Seçim sonuçlarının ortaya çıkardığı tablodan bir koalisyon hükümeti çıkar mı? Bu soru etrafındaki tartışmalar yapılırken genellikle şöyle bir kabulden hareket edildiği görülmektedir: Seçimde halk uzlaşma mesajı verdi. Aslına bakılırsa seçimde halkın bırakın böyle bir mesajı, herhangi bir mesaj verdiğini söylemek sadece bir yorumdur; seçimlerde bireysel olarak ortaya konulan tercihlerden kolektif bir düşünceyle hareket edilmiş gibi anlam çıkarmak, sadece sonuçlar üzerine dışarıdan yapılan bir değerlendirme olabilir.

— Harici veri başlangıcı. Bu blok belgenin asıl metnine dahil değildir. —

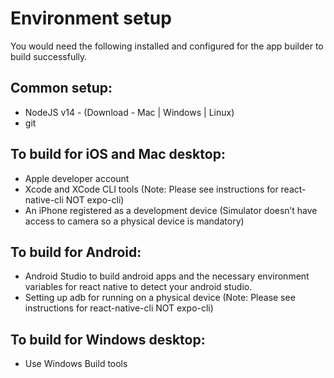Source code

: # Environment setup
You would need the following installed and configured for the app builder to build successfully.

## Common setup:

- NodeJS v14 - (Download - Mac | Windows | Linux)
- git
## To build for iOS and Mac desktop:

- Apple developer account
- Xcode and XCode CLI tools
(Note: Please see instructions for react-native-cli NOT expo-cli)
- An iPhone registered as a development device (Simulator doesn’t have access to camera so a physical device is mandatory)

## To build for Android:

- Android Studio to build android apps and the necessary environment variables for react native to detect your android studio.
- Setting up adb for running on a physical device
(Note: Please see instructions for react-native-cli NOT expo-cli)

## To build for Windows desktop:

- Use Windows Build tools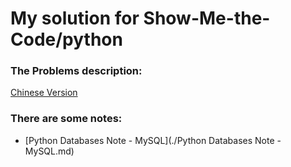# My solution for Show-Me-the-Code/python

### The Problems description:

[Chinese Version](https://github.com/illuz/show-me-the-code/blob/master/README.md)  


### There are some notes:

- [Python Databases Note - MySQL](./Python Databases Note - MySQL.md)

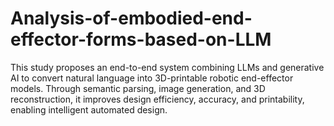 # Analysis-of-embodied-end-effector-forms-based-on-LLM
This study proposes an end-to-end system combining LLMs and generative AI to convert natural language into 3D-printable robotic end-effector models. Through semantic parsing, image generation, and 3D reconstruction, it improves design efficiency, accuracy, and printability, enabling intelligent automated design.

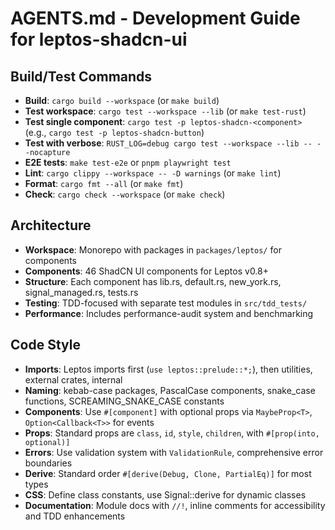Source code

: # AGENTS.md - Development Guide for leptos-shadcn-ui

## Build/Test Commands
- **Build**: `cargo build --workspace` (or `make build`)
- **Test workspace**: `cargo test --workspace --lib` (or `make test-rust`)
- **Test single component**: `cargo test -p leptos-shadcn-<component>` (e.g., `cargo test -p leptos-shadcn-button`)
- **Test with verbose**: `RUST_LOG=debug cargo test --workspace --lib -- --nocapture`
- **E2E tests**: `make test-e2e` or `pnpm playwright test`
- **Lint**: `cargo clippy --workspace -- -D warnings` (or `make lint`)
- **Format**: `cargo fmt --all` (or `make fmt`)
- **Check**: `cargo check --workspace` (or `make check`)

## Architecture
- **Workspace**: Monorepo with packages in `packages/leptos/` for components
- **Components**: 46 ShadCN UI components for Leptos v0.8+
- **Structure**: Each component has lib.rs, default.rs, new_york.rs, signal_managed.rs, tests.rs
- **Testing**: TDD-focused with separate test modules in `src/tdd_tests/`
- **Performance**: Includes performance-audit system and benchmarking

## Code Style
- **Imports**: Leptos imports first (`use leptos::prelude::*;`), then utilities, external crates, internal
- **Naming**: kebab-case packages, PascalCase components, snake_case functions, SCREAMING_SNAKE_CASE constants
- **Components**: Use `#[component]` with optional props via `MaybeProp<T>`, `Option<Callback<T>>` for events
- **Props**: Standard props are `class`, `id`, `style`, `children`, with `#[prop(into, optional)]`
- **Errors**: Use validation system with `ValidationRule`, comprehensive error boundaries
- **Derive**: Standard order `#[derive(Debug, Clone, PartialEq)]` for most types
- **CSS**: Define class constants, use Signal::derive for dynamic classes
- **Documentation**: Module docs with `//!`, inline comments for accessibility and TDD enhancements
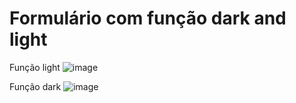 # Formulário com função dark and light

Função light
![image](https://user-images.githubusercontent.com/103968880/209589056-08de1a6a-33ad-429f-bbc1-95fe674a1838.png)

Função dark
![image](https://user-images.githubusercontent.com/103968880/209589085-7b47d505-17cf-49c1-838e-4ff99e1198d2.png)
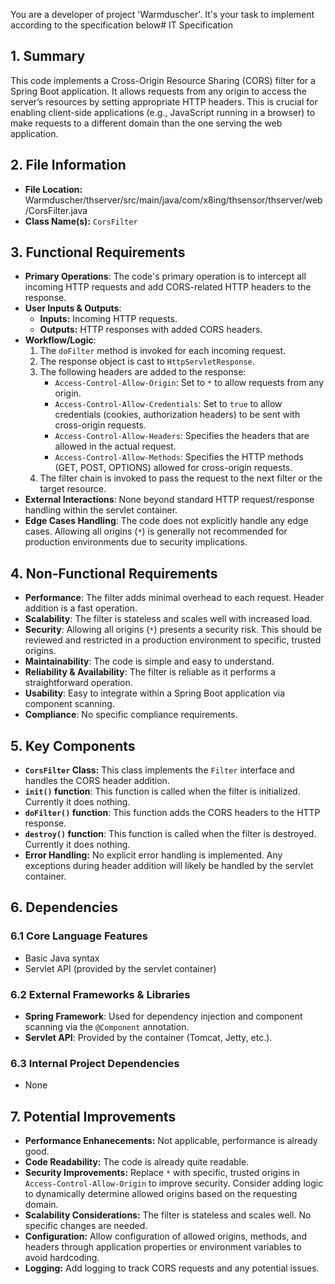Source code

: You are a developer of project 'Warmduscher'. It's your task to implement according to the specification below# IT Specification

## 1. Summary

This code implements a Cross-Origin Resource Sharing (CORS) filter for a Spring Boot application. It allows requests from any origin to access the server’s resources by setting appropriate HTTP headers. This is crucial for enabling client-side applications (e.g., JavaScript running in a browser) to make requests to a different domain than the one serving the web application.

## 2. File Information

- **File Location:** Warmduscher/thserver/src/main/java/com/x8ing/thsensor/thserver/web/CorsFilter.java
- **Class Name(s):** `CorsFilter`

## 3. Functional Requirements

- **Primary Operations**: The code's primary operation is to intercept all incoming HTTP requests and add CORS-related HTTP headers to the response.
- **User Inputs & Outputs**:
    - **Inputs:** Incoming HTTP requests.
    - **Outputs:** HTTP responses with added CORS headers.
- **Workflow/Logic**:
    1. The `doFilter` method is invoked for each incoming request.
    2. The response object is cast to `HttpServletResponse`.
    3. The following headers are added to the response:
        - `Access-Control-Allow-Origin`: Set to `*` to allow requests from any origin.
        - `Access-Control-Allow-Credentials`: Set to `true` to allow credentials (cookies, authorization headers) to be sent with cross-origin requests.
        - `Access-Control-Allow-Headers`: Specifies the headers that are allowed in the actual request.
        - `Access-Control-Allow-Methods`: Specifies the HTTP methods (GET, POST, OPTIONS) allowed for cross-origin requests.
    4. The filter chain is invoked to pass the request to the next filter or the target resource.
- **External Interactions**: None beyond standard HTTP request/response handling within the servlet container.
- **Edge Cases Handling**:  The code does not explicitly handle any edge cases.  Allowing all origins (`*`) is generally not recommended for production environments due to security implications.  

## 4. Non-Functional Requirements

- **Performance**: The filter adds minimal overhead to each request.  Header addition is a fast operation.
- **Scalability**:  The filter is stateless and scales well with increased load.
- **Security**: Allowing all origins (`*`) presents a security risk. This should be reviewed and restricted in a production environment to specific, trusted origins.
- **Maintainability**: The code is simple and easy to understand.
- **Reliability & Availability**: The filter is reliable as it performs a straightforward operation.
- **Usability**: Easy to integrate within a Spring Boot application via component scanning.
- **Compliance**: No specific compliance requirements.

## 5. Key Components

- **`CorsFilter` Class:** This class implements the `Filter` interface and handles the CORS header addition.
- **`init()` function**: This function is called when the filter is initialized. Currently it does nothing.
- **`doFilter()` function**: This function adds the CORS headers to the HTTP response.
- **`destroy()` function**: This function is called when the filter is destroyed. Currently it does nothing.
- **Error Handling:** No explicit error handling is implemented. Any exceptions during header addition will likely be handled by the servlet container.

## 6. Dependencies

### 6.1 Core Language Features
- Basic Java syntax
- Servlet API (provided by the servlet container)

### 6.2 External Frameworks & Libraries
- **Spring Framework**: Used for dependency injection and component scanning via the `@Component` annotation.
- **Servlet API**: Provided by the container (Tomcat, Jetty, etc.).

### 6.3 Internal Project Dependencies
- None

## 7. Potential Improvements

- **Performance Enhanecements:** Not applicable, performance is already good.
- **Code Readability:** The code is already quite readable.
- **Security Improvements:** Replace `*` with specific, trusted origins in `Access-Control-Allow-Origin` to improve security.  Consider adding logic to dynamically determine allowed origins based on the requesting domain.
- **Scalability Considerations:** The filter is stateless and scales well. No specific changes are needed.
- **Configuration:** Allow configuration of allowed origins, methods, and headers through application properties or environment variables to avoid hardcoding.
- **Logging:** Add logging to track CORS requests and any potential issues.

Bazı anketçilerin ellerinde birtakım anket sonuçlarıyla ortaya çıkıp, halkın şöyle bir koalisyon istediğini söylemesi, bir partiye oy verdiklerini söyleyenlerin belirttikleri bazı özelliklerinden birtakım sonuçlar çıkarmaya kalkmaları ise oldukça şenlikli bir durumdur.
Neyin koalisyonu
Elbette ki mesele ciddidir ve sadece birtakım anket sonuçlarıyla
hareket edilerek, sonradan ‘ne yapalım anketler böyle işaret
ediyordu’ denilerek açıklanamayacak öneme sahiptir, bu sebeple de
üzerinde analitik olarak durulması gereken bir konudur.
“İmparatorluktan günümüze Türk siyasal hayatına bakıldığında temel
siyasal bölünmelerin ‘Batıcılık’-’yerlilik’ ekseninde oluştuğunu,
bunun cumhuriyet döneminde önce ‘devletçilik-demokratlık’ sonra
‘kültürel muhafazakâr/politik yenilikçi’-’bürokratik statükocu’
şeklinde devam ettiğini görmek zor değildir.” Bu kutuplaşma
oluşturduğu eksenlerin, toplumsal değişim süreçleriyle birlikte
karşılık geldiği oranlar değişme eğiliminde olsa da, bugün hâlâ bu
dağılımın her seçimde kendisini hissettirecek bir biçimde neticeye
yansıdığını söylemek mümkündür. Demek ki seçimin önümüze koyduğu
tabloda ilk olarak görülmesi gereken husus bu tarihsel
ideolojik/kültürel bölünmenin devam ettiği meselesidir.